WORK INSTRUCTION: Print the data below again in full, exactly as it stands, with no images.

EXERCISE MATERIAL:

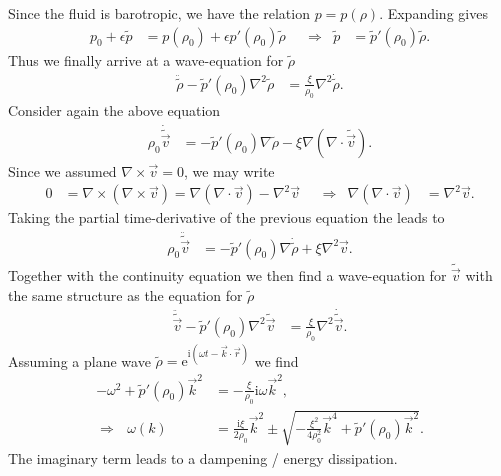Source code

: \documentclass[english, parskip=full]{scrartcl}
\newcommand{\kla}{}
\renewcommand{\i}{\text{i}}
\newcommand{\e}{\text{e}}
\begin{document}
Since the fluid is barotropic, we have the relation $p=p(\rho)$.
Expanding gives
\begin{align}
p_0 + \epsilon\tilde{p} &= p(\rho_0) + \epsilon p'(\rho_0)\tilde{\rho} &&\Rightarrow & \tilde{p} &= \tilde{p}'(\rho_0)\tilde{\rho}.
\end{align}
Thus we finally arrive at a wave-equation for $\tilde{\rho}$
\begin{align}
\ddot{\tilde{\rho}} -\tilde{p}'(\rho_0)\nabla^2\tilde{\rho} &= \frac{\xi}{\rho_0}\nabla^2\dot{\tilde{\rho}}.
\end{align}
Consider again the above equation 
\begin{align}
\rho_0\dot{\tilde{\vec{v}}} &= -\tilde{p}'(\rho_0)\nabla\tilde{\rho} - \xi\nabla\kla\left( \nabla\cdot\tilde{\vec{v}} \right).
\end{align}
Since we assumed $\nabla\times\vec{v} = 0$, we may write
\begin{align}
0 &= \nabla\times\kla\left( \nabla\times\vec{v} \right) = \nabla\kla\left( \nabla\cdot\vec{v} \right) - \nabla^2\vec{v} && \Rightarrow & \nabla \kla\left( \nabla\cdot\vec{v} \right) &= \nabla^2\vec{v}.
\end{align}
Taking the partial time-derivative of the previous equation the leads to 
\begin{align}
\rho_0\ddot{\tilde{\vec{v}}} &= -\tilde{p}'(\rho_0)\nabla\dot{\tilde{\rho}} + \xi\nabla^2\vec{v}.
\end{align}
Together with the continuity equation we then find a wave-equation for $\tilde{\vec{v}}$ with the same structure as the equation for $\tilde{\rho}$
\begin{align}
\ddot{\tilde{\vec{v}}} -\tilde{p}'(\rho_0)\nabla^2\tilde{\vec{v}} &= \frac{\xi}{\rho_0}\nabla^2\dot{\tilde{\vec{v}}}.
\end{align}
Assuming a plane wave $\tilde{\rho} = \e^{\i(\omega t - \vec{k}\cdot\vec{r})}$ we find
\begin{align}
-\omega^2 + \tilde{p}'(\rho_0)\vec{k}^2 &= -\frac{\xi}{\rho_0}\i\omega\vec{k}^2,\\
\Rightarrow\ \ \ \omega(k) &= \frac{\i\xi}{2\rho_0}\vec{k}^2 \pm \sqrt{-\frac{\xi^2}{4\rho_0^2}\vec{k}^4 + \tilde{p}'(\rho_0)\vec{k}^2}.
\end{align}
The imaginary term leads to a dampening / energy dissipation.

\end{document}
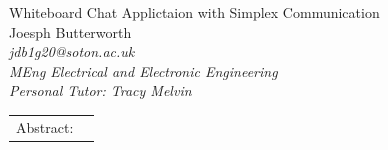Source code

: \documentclass[10pt]{article}
\newcommand{\docTitle}{Whiteboard Chat Applictaion with Simplex Communication}
\newcommand{\docAuthor}{Joesph Butterworth}
\begin{document}

{
    \centering
    \fontsize{28pt}{29.4pt} \selectfont
    \docTitle\\
    \vspace{25pt}
    \fontsize{11pt}{11.55pt}\selectfont
    \docAuthor\\
    \fontsize{10pt}{10.5pt}\selectfont
    \textit{jdb1g20@soton.ac.uk} \\ %
    \textit{MEng Electrical and Electronic Engineering} \\ 
    \textit{Personal Tutor: Tracy Melvin} \\ %
}
\vspace{25pt}

{
\setlength{\tabcolsep}{0cm} %
\centering
\begin{tabular}{p{2cm}p{\textwidth-2cm}}
    Abstract: & 
    
\end{tabular}  
}
\vspace{25pt}
\end{document}

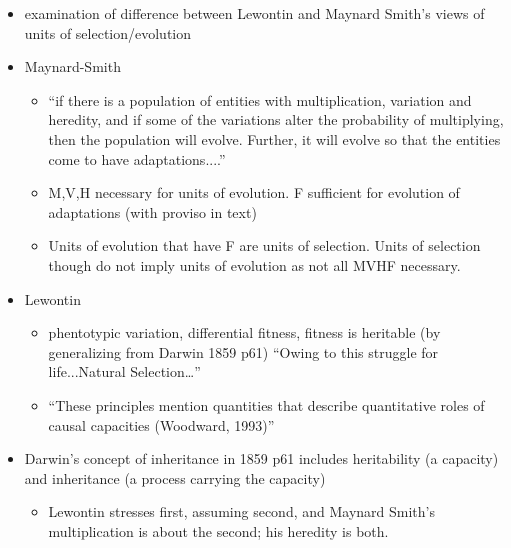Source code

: \begin{itemize}
	\item
	
	examination of difference between Lewontin and Maynard Smith's views
	of units of selection/evolution
	
	\item
	
	Maynard-Smith
	
	
	\begin{itemize}
		\item
		
		``if there is a population of entities with multiplication,
		variation and heredity, and if some of the variations alter the
		probability of multiplying, then the population will evolve.
		Further, it will evolve so that the entities come to have
		adaptations....''
		
		\item
		
		M,V,H necessary for units of evolution. F sufficient for evolution
		of adaptations (with proviso in text)
		
		\item
		
		Units of evolution that have F are units of selection. Units of
		selection though do not imply units of evolution as not all MVHF
		necessary.
		
	\end{itemize}
	\item
	
	Lewontin
	
	
	\begin{itemize}
		\item
		
		phentotypic variation, differential fitness, fitness is heritable
		(by generalizing from Darwin 1859 p61) ``Owing to this struggle for
		life...Natural Selection\ldots{}''
		
		\item
		
		``These principles mention quantities that describe quantitative
		roles of causal capacities (Woodward, 1993)''
		
	\end{itemize}
	\item
	
	Darwin's concept of inheritance in 1859 p61 includes heritability (a
	capacity) and inheritance (a process carrying the capacity)
	
	
	\begin{itemize}
		\item
		
		Lewontin stresses first, assuming second, and Maynard Smith's
		multiplication is about the second; his heredity is both.
		
	\end{itemize}
\end{itemize}


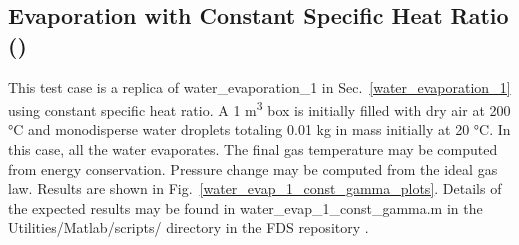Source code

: \documentclass[11pt]{book}
\begin{document}
\subsection{Evaporation with Constant Specific Heat Ratio (\texorpdfstring{}{water\_evap\_1\_const\_gamma})}
\label{water_evap_1_const_gamma}

This test case is a replica of {\ct water\_evaporation\_1} in Sec.~\ref{water_evaporation_1} using constant specific heat ratio.  A 1 \si{m^3} box is initially filled with dry air at 200 \si{\degreeCelsius} and monodisperse water droplets totaling 0.01 kg in mass initially at 20 \si{\degreeCelsius}.  In this case, all the water evaporates.  The final gas temperature may be computed from energy conservation.  Pressure change may be computed from the ideal gas law.  Results are shown in Fig.~\ref{water_evap_1_const_gamma_plots}.  Details of the expected results may be found in {\ct water\_evap\_1\_const\_gamma.m} in the {\ct Utilities/Matlab/scripts/} directory in the FDS repository \cite{FDS-SMV_repository}.
\end{document}

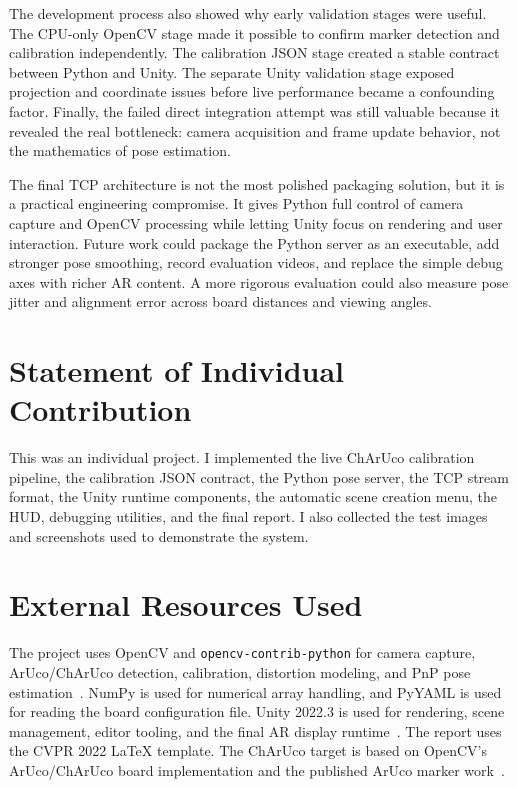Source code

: \documentclass[10pt,twocolumn,letterpaper]{article}
\begin{document}
The development process also showed why early validation stages were useful.
The CPU-only OpenCV stage made it possible to confirm marker detection and
calibration independently.  The calibration JSON stage created a stable
contract between Python and Unity.  The separate Unity validation stage exposed
projection and coordinate issues before live performance became a confounding
factor.  Finally, the failed direct integration attempt was still valuable
because it revealed the real bottleneck: camera acquisition and frame update
behavior, not the mathematics of pose estimation.

The final TCP architecture is not the most polished packaging solution, but it
is a practical engineering compromise.  It gives Python full control of camera
capture and OpenCV processing while letting Unity focus on rendering and user
interaction.  Future work could package the Python server as an executable,
add stronger pose smoothing, record evaluation videos, and replace the simple
debug axes with richer AR content.  A more rigorous evaluation could also
measure pose jitter and alignment error across board distances and viewing
angles.

\section{Statement of Individual Contribution}

This was an individual project.  I implemented the live ChArUco calibration
pipeline, the calibration JSON contract, the Python pose server, the TCP stream
format, the Unity runtime components, the automatic scene creation menu, the
HUD, debugging utilities, and the final report.  I also collected the test
images and screenshots used to demonstrate the system.

\section{External Resources Used}

The project uses OpenCV and \texttt{opencv-contrib-python} for camera capture,
ArUco/ChArUco detection, calibration, distortion modeling, and PnP pose
estimation~\cite{OpenCV}.  NumPy is used for numerical array handling, and
PyYAML is used for reading the board configuration file.  Unity 2022.3 is used
for rendering, scene management, editor tooling, and the final AR display
runtime~\cite{Unity}.  The report uses the CVPR 2022 LaTeX template.  The
ChArUco target is based on OpenCV's ArUco/ChArUco board implementation and the
published ArUco marker work~\cite{GarridoJurado2014}.
\end{document}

RESPONSE:
Source code

: \documentclass[english, parskip=full]{scrartcl}
\newcommand{\kla}{}
\renewcommand{\i}{\text{i}}
\newcommand{\e}{\text{e}}
\begin{document}
Since the fluid is barotropic, we have the relation $p=p(\rho)$.
Expanding gives
\begin{align}
p_0 + \epsilon\tilde{p} &= p(\rho_0) + \epsilon p'(\rho_0)\tilde{\rho} &&\Rightarrow & \tilde{p} &= \tilde{p}'(\rho_0)\tilde{\rho}.
\end{align}
Thus we finally arrive at a wave-equation for $\tilde{\rho}$
\begin{align}
\ddot{\tilde{\rho}} -\tilde{p}'(\rho_0)\nabla^2\tilde{\rho} &= \frac{\xi}{\rho_0}\nabla^2\dot{\tilde{\rho}}.
\end{align}
Consider again the above equation 
\begin{align}
\rho_0\dot{\tilde{\vec{v}}} &= -\tilde{p}'(\rho_0)\nabla\tilde{\rho} - \xi\nabla\kla\left( \nabla\cdot\tilde{\vec{v}} \right).
\end{align}
Since we assumed $\nabla\times\vec{v} = 0$, we may write
\begin{align}
0 &= \nabla\times\kla\left( \nabla\times\vec{v} \right) = \nabla\kla\left( \nabla\cdot\vec{v} \right) - \nabla^2\vec{v} && \Rightarrow & \nabla \kla\left( \nabla\cdot\vec{v} \right) &= \nabla^2\vec{v}.
\end{align}
Taking the partial time-derivative of the previous equation the leads to 
\begin{align}
\rho_0\ddot{\tilde{\vec{v}}} &= -\tilde{p}'(\rho_0)\nabla\dot{\tilde{\rho}} + \xi\nabla^2\vec{v}.
\end{align}
Together with the continuity equation we then find a wave-equation for $\tilde{\vec{v}}$ with the same structure as the equation for $\tilde{\rho}$
\begin{align}
\ddot{\tilde{\vec{v}}} -\tilde{p}'(\rho_0)\nabla^2\tilde{\vec{v}} &= \frac{\xi}{\rho_0}\nabla^2\dot{\tilde{\vec{v}}}.
\end{align}
Assuming a plane wave $\tilde{\rho} = \e^{\i(\omega t - \vec{k}\cdot\vec{r})}$ we find
\begin{align}
-\omega^2 + \tilde{p}'(\rho_0)\vec{k}^2 &= -\frac{\xi}{\rho_0}\i\omega\vec{k}^2,\\
\Rightarrow\ \ \ \omega(k) &= \frac{\i\xi}{2\rho_0}\vec{k}^2 \pm \sqrt{-\frac{\xi^2}{4\rho_0^2}\vec{k}^4 + \tilde{p}'(\rho_0)\vec{k}^2}.
\end{align}
The imaginary term leads to a dampening / energy dissipation.

\end{document}
Source code

: \documentclass[10pt]{article}
\newcommand{\docTitle}{Whiteboard Chat Applictaion with Simplex Communication}
\newcommand{\docAuthor}{Joesph Butterworth}
\begin{document}

{
    \centering
    \fontsize{28pt}{29.4pt} \selectfont
    \docTitle\\
    \vspace{25pt}
    \fontsize{11pt}{11.55pt}\selectfont
    \docAuthor\\
    \fontsize{10pt}{10.5pt}\selectfont
    \textit{jdb1g20@soton.ac.uk} \\ %
    \textit{MEng Electrical and Electronic Engineering} \\ 
    \textit{Personal Tutor: Tracy Melvin} \\ %
}
\vspace{25pt}

{
\setlength{\tabcolsep}{0cm} %
\centering
\begin{tabular}{p{2cm}p{\textwidth-2cm}}
    Abstract: & 
    
\end{tabular}  
}
\vspace{25pt}
\end{document}

Source code

: \begin{itemize}
	\item
	
	examination of difference between Lewontin and Maynard Smith's views
	of units of selection/evolution
	
	\item
	
	Maynard-Smith
	
	
	\begin{itemize}
		\item
		
		``if there is a population of entities with multiplication,
		variation and heredity, and if some of the variations alter the
		probability of multiplying, then the population will evolve.
		Further, it will evolve so that the entities come to have
		adaptations....''
		
		\item
		
		M,V,H necessary for units of evolution. F sufficient for evolution
		of adaptations (with proviso in text)
		
		\item
		
		Units of evolution that have F are units of selection. Units of
		selection though do not imply units of evolution as not all MVHF
		necessary.
		
	\end{itemize}
	\item
	
	Lewontin
	
	
	\begin{itemize}
		\item
		
		phentotypic variation, differential fitness, fitness is heritable
		(by generalizing from Darwin 1859 p61) ``Owing to this struggle for
		life...Natural Selection\ldots{}''
		
		\item
		
		``These principles mention quantities that describe quantitative
		roles of causal capacities (Woodward, 1993)''
		
	\end{itemize}
	\item
	
	Darwin's concept of inheritance in 1859 p61 includes heritability (a
	capacity) and inheritance (a process carrying the capacity)
	
	
	\begin{itemize}
		\item
		
		Lewontin stresses first, assuming second, and Maynard Smith's
		multiplication is about the second; his heredity is both.
		
	\end{itemize}
\end{itemize}


Source code

: \documentclass[11pt]{book}
\begin{document}
\subsection{Evaporation with Constant Specific Heat Ratio (\texorpdfstring{}{water\_evap\_1\_const\_gamma})}
\label{water_evap_1_const_gamma}

This test case is a replica of {\ct water\_evaporation\_1} in Sec.~\ref{water_evaporation_1} using constant specific heat ratio.  A 1 \si{m^3} box is initially filled with dry air at 200 \si{\degreeCelsius} and monodisperse water droplets totaling 0.01 kg in mass initially at 20 \si{\degreeCelsius}.  In this case, all the water evaporates.  The final gas temperature may be computed from energy conservation.  Pressure change may be computed from the ideal gas law.  Results are shown in Fig.~\ref{water_evap_1_const_gamma_plots}.  Details of the expected results may be found in {\ct water\_evap\_1\_const\_gamma.m} in the {\ct Utilities/Matlab/scripts/} directory in the FDS repository \cite{FDS-SMV_repository}.
\end{document}

Source code

: \documentclass[10pt,twocolumn,letterpaper]{article}
\begin{document}
The development process also showed why early validation stages were useful.
The CPU-only OpenCV stage made it possible to confirm marker detection and
calibration independently.  The calibration JSON stage created a stable
contract between Python and Unity.  The separate Unity validation stage exposed
projection and coordinate issues before live performance became a confounding
factor.  Finally, the failed direct integration attempt was still valuable
because it revealed the real bottleneck: camera acquisition and frame update
behavior, not the mathematics of pose estimation.

The final TCP architecture is not the most polished packaging solution, but it
is a practical engineering compromise.  It gives Python full control of camera
capture and OpenCV processing while letting Unity focus on rendering and user
interaction.  Future work could package the Python server as an executable,
add stronger pose smoothing, record evaluation videos, and replace the simple
debug axes with richer AR content.  A more rigorous evaluation could also
measure pose jitter and alignment error across board distances and viewing
angles.

\section{Statement of Individual Contribution}

This was an individual project.  I implemented the live ChArUco calibration
pipeline, the calibration JSON contract, the Python pose server, the TCP stream
format, the Unity runtime components, the automatic scene creation menu, the
HUD, debugging utilities, and the final report.  I also collected the test
images and screenshots used to demonstrate the system.

\section{External Resources Used}

The project uses OpenCV and \texttt{opencv-contrib-python} for camera capture,
ArUco/ChArUco detection, calibration, distortion modeling, and PnP pose
estimation~\cite{OpenCV}.  NumPy is used for numerical array handling, and
PyYAML is used for reading the board configuration file.  Unity 2022.3 is used
for rendering, scene management, editor tooling, and the final AR display
runtime~\cite{Unity}.  The report uses the CVPR 2022 LaTeX template.  The
ChArUco target is based on OpenCV's ArUco/ChArUco board implementation and the
published ArUco marker work~\cite{GarridoJurado2014}.
\end{document}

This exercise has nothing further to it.